╔══

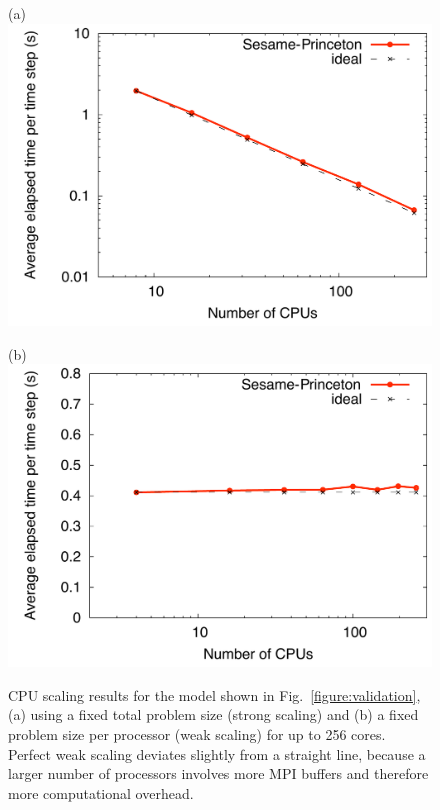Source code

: \documentclass[referee,extra]{gji}
\begin{document}
\begin{figure}
\begin{center}
\begin{minipage}[t]{0.49\textwidth}
\begin{center}
(a) \\
\includegraphics[width=.9\textwidth]{./images/output_elapsed_time_strong.pdf}
\end{center}
\end{minipage}
\begin{minipage}[t]{0.49\textwidth}
\begin{center}
(b) \\
\includegraphics[width=.9\textwidth]{./images/output_elapsed_time_weak.pdf}
\end{center}
\end{minipage}
\end{center}
\caption{CPU scaling results for the model shown in Fig.~\ref{figure:validation}, (a) using a fixed total problem size (strong scaling) and (b) a fixed problem size per processor (weak scaling) for up to 256 cores.
Perfect weak scaling deviates slightly from a straight line,
because a larger number of processors involves more MPI buffers and therefore more computational overhead.
}
\label{figure:scaling}
\end{figure}
\end{document}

╚══

- **INSTRUCTIONS TO FOLLOW**
Every entry must be written out exactly, with all pictures left out.

- **PROBLEM SOLUTION**
Source code

: \documentclass[referee,extra]{gji}
\begin{document}
\begin{figure}
\begin{center}
\begin{minipage}[t]{0.49\textwidth}
\begin{center}
(a) \\
\includegraphics[width=.9\textwidth]{./images/output_elapsed_time_strong.pdf}
\end{center}
\end{minipage}
\begin{minipage}[t]{0.49\textwidth}
\begin{center}
(b) \\
\includegraphics[width=.9\textwidth]{./images/output_elapsed_time_weak.pdf}
\end{center}
\end{minipage}
\end{center}
\caption{CPU scaling results for the model shown in Fig.~\ref{figure:validation}, (a) using a fixed total problem size (strong scaling) and (b) a fixed problem size per processor (weak scaling) for up to 256 cores.
Perfect weak scaling deviates slightly from a straight line,
because a larger number of processors involves more MPI buffers and therefore more computational overhead.
}
\label{figure:scaling}
\end{figure}
\end{document}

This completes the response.